Performance of not

Optimizations for not with special index types

For faster indexing, this package provides optimizations for not with some special index types, which means not(x) is not equivalent to FI(!in(x)) for x belonging to those index types, and will be converted to different index types by to_indices function.

There are two list of those index types, both of which are enabled for not, but for customized NotIndex types, optimizations in second list is enabled when indextype returns Vector{Int}.

There optimizations are enabled for any AbstractNotIndex types by default:

  • x::Colon will be converted to an empty Int array: Int[];
  • x::AbstractArray{Bool} will be converted to a LogicalIndex with mask mappedarray(!, x);
  • x::AbstractArray will be converted like FI(!in(x′)), while x′ is a Set like array converted from x with faster in;
  • For I′, J′ = to_indices(A, (not(I), not(J))), not(I′) and not(I′) will revert to I, J.

There optimizations are enabled only if indextype is defined as Vector{Int}:

  • x::Integer or x::OrdinalRange{<:Integer} will be converted to an Int array where x is removed from given axis.
  • x::Base.Slice will be converted to an empty Int array, when the slice represents the given axis, Otherwise, it will be treated as a normal AbstractUnitRange.

Performance tips for not

For small array, the optimized not(x) might be slower in some case, because of the overhead for creating a Set, see below.

There are some tips for better performance:

  • Use FI(!in(x)) instead of not(x).
  • Create your own "Not" type, see below example for details.
  • For a small array of indices, not(1, 2, 3) will faster than not([1, 2, 3]).

Performance comparing

This is a performance comparing of "Inverted Indexing" for different methods.

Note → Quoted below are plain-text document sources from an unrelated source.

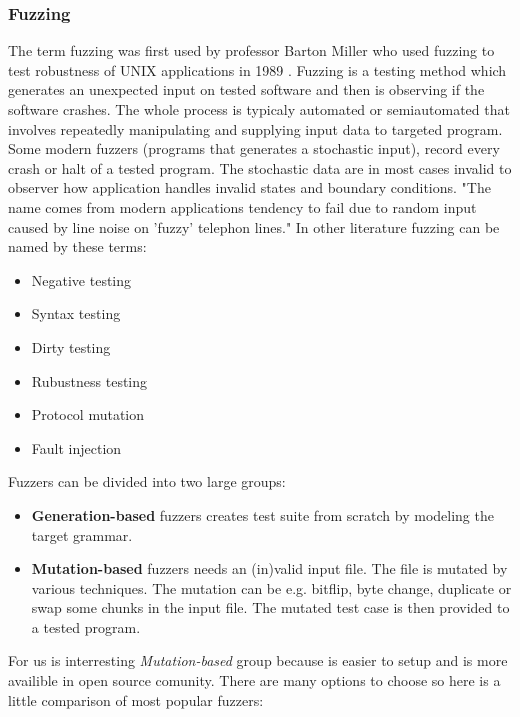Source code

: \subsubsection{Fuzzing}
\label{fuzzing}
The term fuzzing was first used by professor Barton Miller who used fuzzing to test robustness of UNIX applications in 1989 \cite{Takanen:2008:FSS:1404500, Marhefka2013}.
Fuzzing is a testing method which generates an unexpected input on tested software and then is observing if the software crashes. The whole process is
typicaly automated or semiautomated that involves repeatedly manipulating and supplying input data to targeted program.
Some modern fuzzers (programs that generates a stochastic input), record every crash or halt of a tested program.
The stochastic data are in most cases invalid to observer how application handles invalid
states and boundary conditions.
"The name comes from modern applications tendency to fail due to random input caused by line noise on 'fuzzy' telephon lines."\cite{Takanen:2008:FSS:1404500, N2LYDLnqzEFYp0wM, takanen2009fuzzing}
In other literature fuzzing can be named by these terms:
\begin{itemize}
	\item Negative testing
	\item Syntax testing
	\item Dirty testing
	\item Rubustness testing
	\item Protocol mutation
	\item Fault injection
\end{itemize}

\noindent
Fuzzers can be divided into two large groups:

\begin{itemize}
	\item \textbf{Generation-based} fuzzers creates test suite from scratch by modeling the target grammar.
	\item \textbf{Mutation-based} fuzzers needs an (in)valid input file. The file is mutated by various techniques.
	The mutation can be e.g. bitflip, byte change, duplicate or swap some chunks in the input file.
	The mutated test case is then provided to a tested program.
\end{itemize}

For us is interresting \emph{Mutation-based} group because is easier to setup and
is more availible in open source comunity. There are many options to choose so here is
a little comparison of most popular fuzzers:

There are five methods:

  • bynot: by not of this package;
  • byfi: by function index FI(!in(I));
  • bymap: by logical indices which test map(!in(I), axis);
  • byfilter: by removing I from axes by filter;
  • byNot: by InvertedIndices.Not.

The minimum time and allocation of each method for different type of index were compared:

using BenchmarkTools
using InvertedIndices
using FunctionIndices
using Latexify

# Linear
bynot(A, I) = A[not(I)]
byfi(A, I) = A[FI(!in(I))]
bymap(A, I) = A[map(!in(I), begin:end)]
byfilter(A, I) = A[filter(!in(I), begin:end)]
byNot(A, I) = A[Not(I)]

# Cartesian
bynot(A, Is...) = A[ntuple(i -> not(Is[i]), Val(length(Is)))...]
byfi(A, Is...) = A[ntuple(i -> FI(!in(Is[i])), Val(length(Is)))...]
bymap(A, Is...) = A[ntuple(i -> map(!in(Is[i]), axes(A, i)), Val(length(Is)))...]
byfilter(A, Is...) = A[ntuple(i -> filter(!in(Is[i]), axes(A, i)), Val(length(Is)))...]
byNot(A, Is...) = A[ntuple(i -> Not(Is[i]), Val(length(Is)))...]

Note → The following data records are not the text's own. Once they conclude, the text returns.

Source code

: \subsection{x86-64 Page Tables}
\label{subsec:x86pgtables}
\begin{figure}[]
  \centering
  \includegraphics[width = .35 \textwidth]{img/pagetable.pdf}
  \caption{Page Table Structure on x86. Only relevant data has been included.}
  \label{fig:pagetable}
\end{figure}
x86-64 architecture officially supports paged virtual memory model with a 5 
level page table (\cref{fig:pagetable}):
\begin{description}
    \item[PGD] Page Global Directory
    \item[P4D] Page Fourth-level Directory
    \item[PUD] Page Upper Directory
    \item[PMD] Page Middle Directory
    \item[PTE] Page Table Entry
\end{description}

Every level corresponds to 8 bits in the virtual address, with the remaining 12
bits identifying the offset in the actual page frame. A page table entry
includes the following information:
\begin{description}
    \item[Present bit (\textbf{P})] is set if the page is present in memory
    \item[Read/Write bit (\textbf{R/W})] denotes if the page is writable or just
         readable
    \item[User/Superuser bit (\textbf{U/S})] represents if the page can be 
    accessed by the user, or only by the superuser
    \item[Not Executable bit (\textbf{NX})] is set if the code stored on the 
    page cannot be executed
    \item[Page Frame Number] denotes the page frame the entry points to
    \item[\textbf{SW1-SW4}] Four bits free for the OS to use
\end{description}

const As = (rand(10), rand(10, 10), rand(10, 10, 10))
const fs = (bynot, byfi, bymap, byfilter, byNot)

# convert tuple of tuple to matrix
tt2mt(trs) = hcat(map(tr -> vcat(tr...), trs)...)

maketable(bench, As::Tuple=As, fs::Tuple=fs) = mdtable(
    # use map of map instead of for loop for typle stable
    map(
        f -> map(
            A -> begin
                trial = bench(f, A)
                trialmin = minimum(trial)
                trialallocs = allocs(trialmin)
                string(
                    BenchmarkTools.prettytime(time(trialmin)),
                    " (", trialallocs , " alloc",
                    trialallocs == 1 ? "" : "s", ": ",
                    BenchmarkTools.prettymemory(memory(trialmin)), ")"
                )
            end,
            As
        ),
        fs
    ) |> tt2mt;
    head=fs, side=[:Size; size.(As)...], latex=false,
);
maketable (generic function with 3 methods)

Indexing with Int

A random inbounds Int index.

Linear Indexing

maketable() do f, A
    ind = rand(firstindex(A):lastindex(A))
    @benchmark $f($A, $ind)
end
SizebynotbyfibymapbyfilterbyNot
(10,)174.605 ns (2 allocs: 256 bytes)335.090 ns (1 alloc: 128 bytes)385.764 ns (2 allocs: 192 bytes)396.527 ns (3 allocs: 400 bytes)1.700 μs (49 allocs: 1.59 KiB)
(10, 10)1.281 μs (2 allocs: 1.75 KiB)2.995 μs (1 alloc: 896 bytes)3.305 μs (2 allocs: 1.03 KiB)3.165 μs (3 allocs: 2.62 KiB)19.534 μs (599 allocs: 19.55 KiB)
(10, 10, 10)12.107 μs (2 allocs: 15.88 KiB)29.325 μs (1 alloc: 7.94 KiB)32.139 μs (2 allocs: 9.00 KiB)30.789 μs (3 allocs: 23.81 KiB)182.693 μs (6427 allocs: 193.44 KiB)

Multidimensional Indexing

maketable() do f, A
    inds = ntuple(i -> rand(axes(A, i)), Val(ndims(A)))
    @benchmark $f($A, $inds...)
end
SizebynotbyfibymapbyfilterbyNot
(10,)176.703 ns (2 allocs: 256 bytes)334.455 ns (1 alloc: 128 bytes)382.307 ns (2 allocs: 192 bytes)399.000 ns (3 allocs: 400 bytes)1.843 μs (52 allocs: 1.69 KiB)
(10, 10)809.337 ns (3 allocs: 992 bytes)1.791 μs (1 alloc: 736 bytes)2.287 μs (3 allocs: 864 bytes)1.215 μs (5 allocs: 1.25 KiB)16.451 μs (472 allocs: 15.12 KiB)
(10, 10, 10)6.503 μs (11 allocs: 6.41 KiB)15.551 μs (8 allocs: 6.03 KiB)18.916 μs (8 allocs: 6.19 KiB)7.057 μs (11 allocs: 6.80 KiB)163.959 μs (4802 allocs: 153.20 KiB)

Indexing with UnitRange

A random inbound UnitRange with half-length of axe.

Linear Indexing

maketable() do f, A
    axe = firstindex(A):lastindex(A)
    half = length(axe) ÷ 2
    b = rand(axe[begin:(end - half)])
    e = b + half
    @benchmark $f($A, $(b:e))
end
SizebynotbyfibymapbyfilterbyNot
(10,)127.008 ns (2 allocs: 192 bytes)263.350 ns (1 alloc: 96 bytes)356.157 ns (2 allocs: 160 bytes)297.233 ns (3 allocs: 336 bytes)1.048 μs (25 allocs: 1008 bytes)
(10, 10)640.226 ns (2 allocs: 896 bytes)2.986 μs (1 alloc: 448 bytes)2.963 μs (2 allocs: 608 bytes)2.084 μs (3 allocs: 1.75 KiB)11.348 μs (292 allocs: 11.64 KiB)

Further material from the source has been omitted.